Theme-less Hugo, Almost Pure HTML, Styled with MVP CSS


Theme-less Hugo ##

As popular as theming is, I can’t help but feel unsatisfied by a plug-and-use theme made by someone else. From WordPress to Jekyll to Hugo, no theme ever stopped me from tinkering with the underlying templates and CSS, during which, the theme inevitably becomes more coupled with my blog and content. This is because while the templates are usually generic enough for the body of blog articles, they are often quite specific on other elements: about, headers, footers, navigation bars, etc. And to customize those elements, I’m practically re-writing the website.

When I started with Hugo, I chose the theme Rocinante, for its clean appearance, and partially for its name, which comes from one of my favorite novels of all time. I forked the theme, and kept maintaining two repositories: the blog itself, and the theme. As more modifications were made, the two codebases tangled with each other so deeply, that I often wonder where I should put a certain element.
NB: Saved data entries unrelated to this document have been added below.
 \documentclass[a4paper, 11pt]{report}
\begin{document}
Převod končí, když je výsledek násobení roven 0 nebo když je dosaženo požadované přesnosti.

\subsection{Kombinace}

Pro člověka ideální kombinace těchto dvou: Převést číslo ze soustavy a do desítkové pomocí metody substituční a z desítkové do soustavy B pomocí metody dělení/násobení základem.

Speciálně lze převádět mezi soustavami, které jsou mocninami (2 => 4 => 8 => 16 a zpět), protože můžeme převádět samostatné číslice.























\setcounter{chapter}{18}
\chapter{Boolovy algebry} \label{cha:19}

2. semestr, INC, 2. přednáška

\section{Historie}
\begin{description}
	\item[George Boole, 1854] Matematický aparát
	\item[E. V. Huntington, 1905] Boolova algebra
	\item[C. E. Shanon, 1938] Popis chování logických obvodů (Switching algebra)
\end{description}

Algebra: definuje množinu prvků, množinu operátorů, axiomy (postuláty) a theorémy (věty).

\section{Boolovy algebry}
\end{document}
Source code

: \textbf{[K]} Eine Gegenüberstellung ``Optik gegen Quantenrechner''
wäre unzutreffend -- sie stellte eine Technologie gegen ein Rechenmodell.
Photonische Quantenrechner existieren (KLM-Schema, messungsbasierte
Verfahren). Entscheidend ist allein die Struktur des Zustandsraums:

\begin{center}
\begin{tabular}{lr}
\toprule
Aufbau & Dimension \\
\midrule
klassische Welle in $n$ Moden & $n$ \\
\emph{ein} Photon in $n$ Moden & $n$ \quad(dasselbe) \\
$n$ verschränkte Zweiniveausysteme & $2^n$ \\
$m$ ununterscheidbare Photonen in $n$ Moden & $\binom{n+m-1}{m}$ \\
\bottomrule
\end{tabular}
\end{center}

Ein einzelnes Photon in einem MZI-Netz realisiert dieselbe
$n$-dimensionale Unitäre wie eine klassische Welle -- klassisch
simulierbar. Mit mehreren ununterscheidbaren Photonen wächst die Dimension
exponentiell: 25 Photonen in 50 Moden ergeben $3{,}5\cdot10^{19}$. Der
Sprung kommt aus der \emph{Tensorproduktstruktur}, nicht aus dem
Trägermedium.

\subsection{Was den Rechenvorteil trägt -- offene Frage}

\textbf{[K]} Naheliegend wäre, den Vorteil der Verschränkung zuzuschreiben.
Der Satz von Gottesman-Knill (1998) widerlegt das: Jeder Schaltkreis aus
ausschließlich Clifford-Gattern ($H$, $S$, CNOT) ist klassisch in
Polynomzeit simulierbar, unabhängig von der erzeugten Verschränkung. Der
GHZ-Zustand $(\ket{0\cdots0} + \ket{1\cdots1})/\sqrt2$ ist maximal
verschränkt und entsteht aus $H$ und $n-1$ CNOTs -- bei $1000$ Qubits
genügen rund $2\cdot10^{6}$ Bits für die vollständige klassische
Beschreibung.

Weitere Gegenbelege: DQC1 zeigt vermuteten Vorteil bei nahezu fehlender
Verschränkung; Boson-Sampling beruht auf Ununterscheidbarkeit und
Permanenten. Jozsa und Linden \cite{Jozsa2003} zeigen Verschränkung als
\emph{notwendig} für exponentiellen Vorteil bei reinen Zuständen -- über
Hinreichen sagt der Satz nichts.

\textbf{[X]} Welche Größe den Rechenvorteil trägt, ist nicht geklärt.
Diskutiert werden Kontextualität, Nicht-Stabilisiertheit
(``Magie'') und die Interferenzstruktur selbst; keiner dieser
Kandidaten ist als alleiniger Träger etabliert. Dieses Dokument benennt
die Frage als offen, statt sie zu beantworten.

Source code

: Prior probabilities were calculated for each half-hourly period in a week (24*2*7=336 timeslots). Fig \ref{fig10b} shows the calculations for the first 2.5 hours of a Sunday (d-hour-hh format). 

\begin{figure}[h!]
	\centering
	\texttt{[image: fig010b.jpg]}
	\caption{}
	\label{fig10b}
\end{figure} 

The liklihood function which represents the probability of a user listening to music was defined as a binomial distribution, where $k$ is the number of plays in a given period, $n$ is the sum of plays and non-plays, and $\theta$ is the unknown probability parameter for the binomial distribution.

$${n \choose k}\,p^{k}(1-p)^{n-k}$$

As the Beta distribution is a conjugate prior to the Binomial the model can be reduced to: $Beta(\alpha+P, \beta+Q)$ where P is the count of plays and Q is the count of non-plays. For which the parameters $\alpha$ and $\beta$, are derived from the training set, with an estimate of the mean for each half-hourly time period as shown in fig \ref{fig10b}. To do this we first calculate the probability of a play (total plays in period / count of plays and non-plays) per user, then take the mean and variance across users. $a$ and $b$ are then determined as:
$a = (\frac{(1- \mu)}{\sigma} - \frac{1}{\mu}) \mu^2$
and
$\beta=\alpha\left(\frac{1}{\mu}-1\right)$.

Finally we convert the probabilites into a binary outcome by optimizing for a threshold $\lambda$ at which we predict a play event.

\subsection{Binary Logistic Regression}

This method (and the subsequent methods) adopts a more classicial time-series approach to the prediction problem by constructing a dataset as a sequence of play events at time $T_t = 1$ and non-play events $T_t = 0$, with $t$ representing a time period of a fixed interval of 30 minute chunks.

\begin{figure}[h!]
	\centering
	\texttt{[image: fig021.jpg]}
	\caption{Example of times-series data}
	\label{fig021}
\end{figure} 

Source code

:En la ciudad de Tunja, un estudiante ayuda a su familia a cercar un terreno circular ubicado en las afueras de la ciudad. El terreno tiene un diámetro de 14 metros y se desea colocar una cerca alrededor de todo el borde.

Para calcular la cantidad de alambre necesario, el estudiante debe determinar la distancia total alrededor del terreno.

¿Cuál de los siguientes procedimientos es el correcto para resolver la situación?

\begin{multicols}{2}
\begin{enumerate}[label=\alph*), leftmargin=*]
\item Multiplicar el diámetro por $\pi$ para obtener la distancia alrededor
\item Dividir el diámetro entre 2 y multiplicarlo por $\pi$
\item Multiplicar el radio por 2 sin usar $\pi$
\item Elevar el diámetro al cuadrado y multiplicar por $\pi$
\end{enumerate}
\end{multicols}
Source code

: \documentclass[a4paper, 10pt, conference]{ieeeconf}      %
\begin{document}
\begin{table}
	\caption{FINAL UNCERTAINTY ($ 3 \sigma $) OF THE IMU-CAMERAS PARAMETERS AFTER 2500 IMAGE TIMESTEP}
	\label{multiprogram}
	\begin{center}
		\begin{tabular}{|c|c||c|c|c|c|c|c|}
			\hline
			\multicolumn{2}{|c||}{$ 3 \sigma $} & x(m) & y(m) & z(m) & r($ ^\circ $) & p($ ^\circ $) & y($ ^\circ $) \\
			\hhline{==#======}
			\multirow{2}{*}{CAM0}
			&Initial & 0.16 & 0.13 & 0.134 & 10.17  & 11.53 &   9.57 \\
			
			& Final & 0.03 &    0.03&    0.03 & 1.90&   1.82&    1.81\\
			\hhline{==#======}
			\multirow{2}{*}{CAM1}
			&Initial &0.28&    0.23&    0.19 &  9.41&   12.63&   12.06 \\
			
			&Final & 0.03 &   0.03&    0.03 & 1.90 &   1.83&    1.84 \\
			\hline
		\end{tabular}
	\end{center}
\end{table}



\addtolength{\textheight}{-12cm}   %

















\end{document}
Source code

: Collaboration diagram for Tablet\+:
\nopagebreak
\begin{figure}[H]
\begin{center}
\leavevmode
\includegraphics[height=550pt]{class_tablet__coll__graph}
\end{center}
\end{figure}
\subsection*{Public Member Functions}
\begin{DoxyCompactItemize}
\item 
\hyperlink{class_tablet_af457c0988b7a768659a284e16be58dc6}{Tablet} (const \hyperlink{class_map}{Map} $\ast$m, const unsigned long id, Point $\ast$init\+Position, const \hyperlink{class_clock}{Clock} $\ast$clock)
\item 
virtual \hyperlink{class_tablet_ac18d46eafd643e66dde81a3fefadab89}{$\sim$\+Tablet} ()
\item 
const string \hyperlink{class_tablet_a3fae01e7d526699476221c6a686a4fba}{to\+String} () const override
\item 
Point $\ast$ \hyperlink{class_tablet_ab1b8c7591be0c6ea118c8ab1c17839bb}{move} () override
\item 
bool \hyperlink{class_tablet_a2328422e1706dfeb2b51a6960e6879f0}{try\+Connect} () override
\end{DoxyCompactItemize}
I decided to go theme-less, when the theme no longer bear any resemblance to the original Rocinante. There’s no point in maintaining two sets of code if they cannot be decoupled.

Theme-less Hugo is easy: I just needed the templates, everything in the layouts directory, to scaffold the site. So, I copied the skeleton code—layouts, and assets for the styles—into my blog, and removed the themes directory.

In fact, I think if one has finished theme-shopping, and would like to start making customizations, the first thing to do is to copy the theme into their main project, and delete themes. It makes the website whole, the workflow more coherent, the workspace better organized, the commit history saner.

Semantic HTML and MVP.CSS ##

I have very little need for advanced topography or animations. My blog is just a bunch of static files hosted on GitHub Pages; nothing Fancy.

This is, therefore, a very suitable use case for a classless CSS framework like MVP.CSS. Overall, I think MVP does a fantastic job.

A few things that I don’t like about it:

  1. Block quotes. MVP centers and enlarges the text in block quote, as if I’m hanging an inspirational epigram on the wall, which doesn’t fit the semantic role of block quotes. It’s simply a quotation that occupies a paragraph; it’s part of my content, a link in the linear chain of words, not a flyout or illustration. MVP already has <section><aside> to deal with that.

  2. Links without underlines. This makes the website less accessible to color-blind readers, or anyone who reads on a monochrome monitor.

  3. Alternating table row colors. Not a fault of MVP. This is merely a pet peeve of mine.

With regard to code blocks, Hugo defaults to rendering code highlighting with inline style of fixed colors, which is awkward when MVP can react to system-wise dark theme. So, I configured Hugo to output code blocks with CSS classes, and output two themes, friendly and dracula, for light and dark themes respectively.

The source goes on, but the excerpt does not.